Tips & Advice
Know your breeds - Part 1
Posted on: March 18 2016
Did you know that there are seven official breed groups of dog in the UK? Here at Muddy Paws we’ll bring you all the lowdown on all the breed groups as well as highlighting the most popular dogs within those and giving you a bit more info on breed types.
Introducing the Toy group
The Toy breeds are a fantastic group of little dogs that make lovely, affectionate companions. Don’t be fooled though as what these dogs lack in stature, they make up for with big personalities and plenty of spirit. Billed as the perfect dog if space at home is an issue, the Toy group has long had a reputation as being ideal for those who live in flats and apartments or don’t have long walks in mind.
From the more stocky Pugs to the lovable King Charles Spaniels, cheeky Chihuahuas and even Toy Poodles, it is easy to see why these pooches have become so popular with their pint-sized frames and unique characters ranging from the energetic Yorkshire Terrier, playful puffball Pekingese or the fluffy Bichon Frise. Whilst some of the Toy group could be considered more high maintenance when it comes to grooming, others such as Pugs require very little in the way of doggy hairdressing so if moulting is an issue for you, then do a bit of research on which toy breeds might be more manageable for your lifestyle. Weighing up to 9kg, the Toy group breeds tend to be no bigger than the size of an average cat so you certainly won’t have enormous food bills. However, it can be rather too easily to overfeed these breeds so too many treats on the lips could mean a lifetime on the hips! Fun, friendly and full of charm, the Toy group has a lot going for it.
Introducing the Utility group
The Utility group consists of a variety of breeds with non-sporting origins, generally those whose jobs no longer exist or where the breed is no longer suitable for a particular type of work. For example, did you know that our spotty friend, the Dalmatian, was bred for stamina to run alongside horse-drawn carriages as a status symbol but also to protect the horses from potential prey?
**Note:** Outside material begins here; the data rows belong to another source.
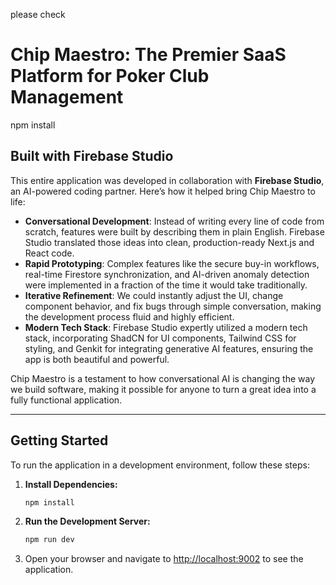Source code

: please check
# Chip Maestro: The Premier SaaS Platform for Poker Club Management

npm install
## Built with Firebase Studio

This entire application was developed in collaboration with **Firebase Studio**, an AI-powered coding partner. Here’s how it helped bring Chip Maestro to life:

- **Conversational Development**: Instead of writing every line of code from scratch, features were built by describing them in plain English. Firebase Studio translated those ideas into clean, production-ready Next.js and React code.
- **Rapid Prototyping**: Complex features like the secure buy-in workflows, real-time Firestore synchronization, and AI-driven anomaly detection were implemented in a fraction of the time it would take traditionally.
- **Iterative Refinement**: We could instantly adjust the UI, change component behavior, and fix bugs through simple conversation, making the development process fluid and highly efficient.
- **Modern Tech Stack**: Firebase Studio expertly utilized a modern tech stack, incorporating ShadCN for UI components, Tailwind CSS for styling, and Genkit for integrating generative AI features, ensuring the app is both beautiful and powerful.

Chip Maestro is a testament to how conversational AI is changing the way we build software, making it possible for anyone to turn a great idea into a fully functional application.

---

## Getting Started

To run the application in a development environment, follow these steps:

1.  **Install Dependencies:**
    ```bash
    npm install
    ```

2.  **Run the Development Server:**
    ```bash
    npm run dev
    ```

3.  Open your browser and navigate to [http://localhost:9002](http://localhost:9002) to see the application.
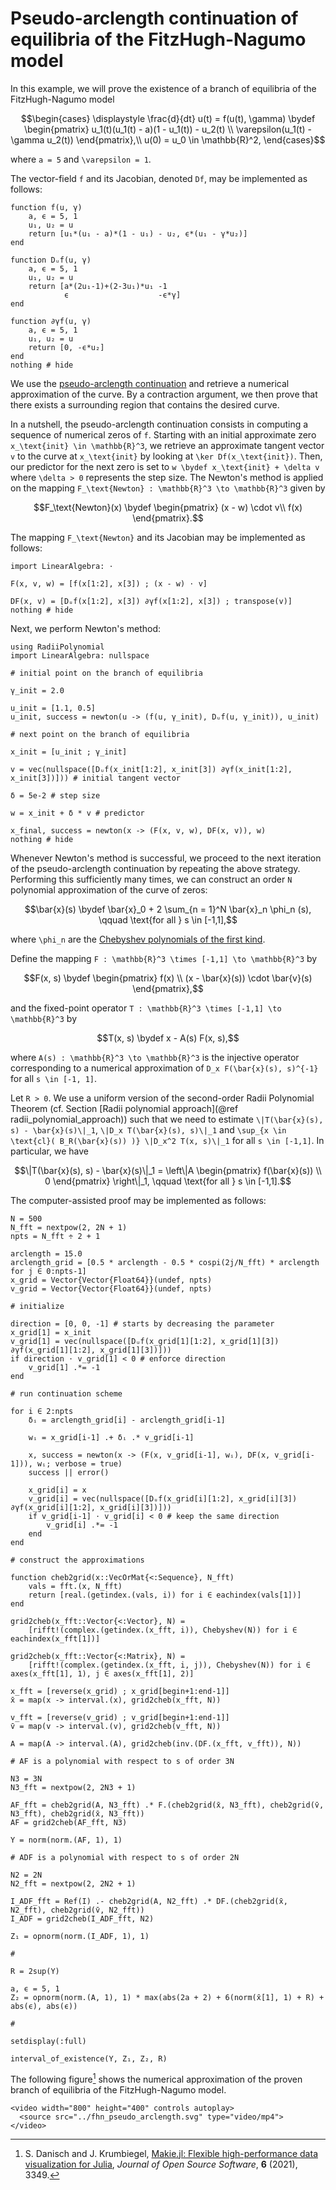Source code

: # Pseudo-arclength continuation of equilibria of the FitzHugh-Nagumo model

In this example, we will prove the existence of a branch of equilibria of the FitzHugh-Nagumo model

```math
\begin{cases}
\displaystyle \frac{d}{dt} u(t) = f(u(t), \gamma) \bydef \begin{pmatrix} u_1(t)(u_1(t) - a)(1 - u_1(t)) - u_2(t) \\ \varepsilon(u_1(t) - \gamma u_2(t)) \end{pmatrix},\\
u(0) = u_0 \in \mathbb{R}^2,
\end{cases}
```

where ``a = 5`` and ``\varepsilon = 1``.

The vector-field ``f`` and its Jacobian, denoted ``Df``, may be implemented as follows:

```@example fhn_pseudo_arclength
function f(u, γ)
    a, ϵ = 5, 1
    u₁, u₂ = u
    return [u₁*(u₁ - a)*(1 - u₁) - u₂, ϵ*(u₁ - γ*u₂)]
end

function Dᵤf(u, γ)
    a, ϵ = 5, 1
    u₁, u₂ = u
    return [a*(2u₁-1)+(2-3u₁)*u₁ -1
            ϵ                    -ϵ*γ]
end

function ∂γf(u, γ)
    a, ϵ = 5, 1
    u₁, u₂ = u
    return [0, -ϵ*u₂]
end
nothing # hide
```

We use the [pseudo-arclength continuation](https://en.wikipedia.org/wiki/Numerical_continuation#Pseudo-arclength_continuation) and retrieve a numerical approximation of the curve. By a contraction argument, we then prove that there exists a surrounding region that contains the desired curve.

In a nutshell, the pseudo-arclength continuation consists in computing a sequence of numerical zeros of ``f``. Starting with an initial approximate zero ``x_\text{init} \in \mathbb{R}^3``, we retrieve an approximate tangent vector ``v`` to the curve at ``x_\text{init}`` by looking at ``\ker Df(x_\text{init})``. Then, our predictor for the next zero is set to ``w \bydef x_\text{init} + \delta v`` where ``\delta > 0`` represents the step size. The Newton's method is applied on the mapping ``F_\text{Newton} : \mathbb{R}^3 \to \mathbb{R}^3`` given by

```math
F_\text{Newton}(x) \bydef
\begin{pmatrix}
(x - w) \cdot v\\
f(x)
\end{pmatrix}.
```

The mapping ``F_\text{Newton}`` and its Jacobian may be implemented as follows:

```@example fhn_pseudo_arclength
import LinearAlgebra: ⋅

F(x, v, w) = [f(x[1:2], x[3]) ; (x - w) ⋅ v]

DF(x, v) = [Dᵤf(x[1:2], x[3]) ∂γf(x[1:2], x[3]) ; transpose(v)]
nothing # hide
```

Next, we perform Newton's method:

```@example fhn_pseudo_arclength
using RadiiPolynomial
import LinearAlgebra: nullspace

# initial point on the branch of equilibria

γ_init = 2.0

u_init = [1.1, 0.5]
u_init, success = newton(u -> (f(u, γ_init), Dᵤf(u, γ_init)), u_init)

# next point on the branch of equilibria

x_init = [u_init ; γ_init]

v = vec(nullspace([Dᵤf(x_init[1:2], x_init[3]) ∂γf(x_init[1:2], x_init[3])])) # initial tangent vector

δ = 5e-2 # step size

w = x_init + δ * v # predictor

x_final, success = newton(x -> (F(x, v, w), DF(x, v)), w)
nothing # hide
```

Whenever Newton's method is successful, we proceed to the next iteration of the pseudo-arclength continuation by repeating the above strategy. Performing this sufficiently many times, we can construct an order ``N`` polynomial approximation of the curve of zeros:

```math
\bar{x}(s) \bydef \bar{x}_0 + 2 \sum_{n = 1}^N \bar{x}_n \phi_n (s), \qquad \text{for all } s \in [-1,1],
```

where ``\phi_n`` are the [Chebyshev polynomials of the first kind](https://en.wikipedia.org/wiki/Chebyshev_polynomials).

Define the mapping ``F : \mathbb{R}^3 \times [-1,1] \to \mathbb{R}^3`` by

```math
F(x, s) \bydef
\begin{pmatrix}
f(x) \\
(x - \bar{x}(s)) \cdot \bar{v}(s)
\end{pmatrix},
```

and the fixed-point operator ``T : \mathbb{R}^3 \times [-1,1] \to \mathbb{R}^3`` by

```math
T(x, s) \bydef x - A(s) F(x, s),
```

where ``A(s) : \mathbb{R}^3 \to \mathbb{R}^3`` is the injective operator corresponding to a numerical approximation of ``D_x F(\bar{x}(s), s)^{-1}`` for all ``s \in [-1, 1]``.

Let ``R > 0``. We use a uniform version of the second-order Radii Polynomial Theorem (cf. Section [Radii polynomial approach](@ref radii_polynomial_approach)) such that we need to estimate ``\|T(\bar{x}(s), s) - \bar{x}(s)\|_1``, ``\|D_x T(\bar{x}(s), s)\|_1`` and ``\sup_{x \in \text{cl}( B_R(\bar{x}(s)) )} \|D_x^2 T(x, s)\|_1`` for all ``s \in [-1,1]``. In particular, we have

```math
\|T(\bar{x}(s), s) - \bar{x}(s)\|_1 = \left\|A \begin{pmatrix} f(\bar{x}(s)) \\ 0 \end{pmatrix} \right\|_1, \qquad \text{for all } s \in [-1,1].
```

The computer-assisted proof may be implemented as follows:

```@example fhn_pseudo_arclength
N = 500
N_fft = nextpow(2, 2N + 1)
npts = N_fft ÷ 2 + 1

arclength = 15.0
arclength_grid = [0.5 * arclength - 0.5 * cospi(2j/N_fft) * arclength for j ∈ 0:npts-1]
x_grid = Vector{Vector{Float64}}(undef, npts)
v_grid = Vector{Vector{Float64}}(undef, npts)

# initialize

direction = [0, 0, -1] # starts by decreasing the parameter
x_grid[1] = x_init
v_grid[1] = vec(nullspace([Dᵤf(x_grid[1][1:2], x_grid[1][3]) ∂γf(x_grid[1][1:2], x_grid[1][3])]))
if direction ⋅ v_grid[1] < 0 # enforce direction
    v_grid[1] .*= -1
end

# run continuation scheme

for i ∈ 2:npts
    δᵢ = arclength_grid[i] - arclength_grid[i-1]

    wᵢ = x_grid[i-1] .+ δᵢ .* v_grid[i-1]

    x, success = newton(x -> (F(x, v_grid[i-1], wᵢ), DF(x, v_grid[i-1])), wᵢ; verbose = true)
    success || error()

    x_grid[i] = x
    v_grid[i] = vec(nullspace([Dᵤf(x_grid[i][1:2], x_grid[i][3]) ∂γf(x_grid[i][1:2], x_grid[i][3])]))
    if v_grid[i-1] ⋅ v_grid[i] < 0 # keep the same direction
        v_grid[i] .*= -1
    end
end

# construct the approximations

function cheb2grid(x::VecOrMat{<:Sequence}, N_fft)
    vals = fft.(x, N_fft)
    return [real.(getindex.(vals, i)) for i ∈ eachindex(vals[1])]
end

grid2cheb(x_fft::Vector{<:Vector}, N) =
    [rifft!(complex.(getindex.(x_fft, i)), Chebyshev(N)) for i ∈ eachindex(x_fft[1])]

grid2cheb(x_fft::Vector{<:Matrix}, N) =
    [rifft!(complex.(getindex.(x_fft, i, j)), Chebyshev(N)) for i ∈ axes(x_fft[1], 1), j ∈ axes(x_fft[1], 2)]

x_fft = [reverse(x_grid) ; x_grid[begin+1:end-1]]
x̄ = map(x -> interval.(x), grid2cheb(x_fft, N))

v_fft = [reverse(v_grid) ; v_grid[begin+1:end-1]]
v̄ = map(v -> interval.(v), grid2cheb(v_fft, N))

A = map(A -> interval.(A), grid2cheb(inv.(DF.(x_fft, v_fft)), N))

# AF is a polynomial with respect to s of order 3N

N3 = 3N
N3_fft = nextpow(2, 2N3 + 1)

AF_fft = cheb2grid(A, N3_fft) .* F.(cheb2grid(x̄, N3_fft), cheb2grid(v̄, N3_fft), cheb2grid(x̄, N3_fft))
AF = grid2cheb(AF_fft, N3)

Y = norm(norm.(AF, 1), 1)

# ADF is a polynomial with respect to s of order 2N

N2 = 2N
N2_fft = nextpow(2, 2N2 + 1)

I_ADF_fft = Ref(I) .- cheb2grid(A, N2_fft) .* DF.(cheb2grid(x̄, N2_fft), cheb2grid(v̄, N2_fft))
I_ADF = grid2cheb(I_ADF_fft, N2)

Z₁ = opnorm(norm.(I_ADF, 1), 1)

#

R = 2sup(Y)

a, ϵ = 5, 1
Z₂ = opnorm(norm.(A, 1), 1) * max(abs(2a + 2) + 6(norm(x̄[1], 1) + R) + abs(ϵ), abs(ϵ))

#

setdisplay(:full)

interval_of_existence(Y, Z₁, Z₂, R)
```

The following figure[^1] shows the numerical approximation of the proven branch of equilibria of the FitzHugh-Nagumo model.

[^1]: S. Danisch and J. Krumbiegel, [Makie.jl: Flexible high-performance data visualization for Julia](https://doi.org/10.21105/joss.03349), *Journal of Open Source Software*, **6** (2021), 3349.

```@raw html
<video width="800" height="400" controls autoplay>
  <source src="../fhn_pseudo_arclength.svg" type="video/mp4">
</video>
```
Wide ranging in size and shape from the silky Shih Tzu to the altogether larger proportions of the Japanese Akita, these breeds can make great family pets as well as guard dogs and companions, given the right amount of exercise and training to keep them healthy and happy. Your doggy food bill could be large or small depending on which Utility breed you choose but mostly this group consists of higher energy breeds who like a good walk. From the fabulous British emblem, the endearing Bulldog and his French cousin, to the hardy Schnauzer, more high maintenance but elegant Afghan Hound and popular Poodle, these dogs all differ greatly in nature as well as characteristics but what they have in common are their playful, energetic temperaments.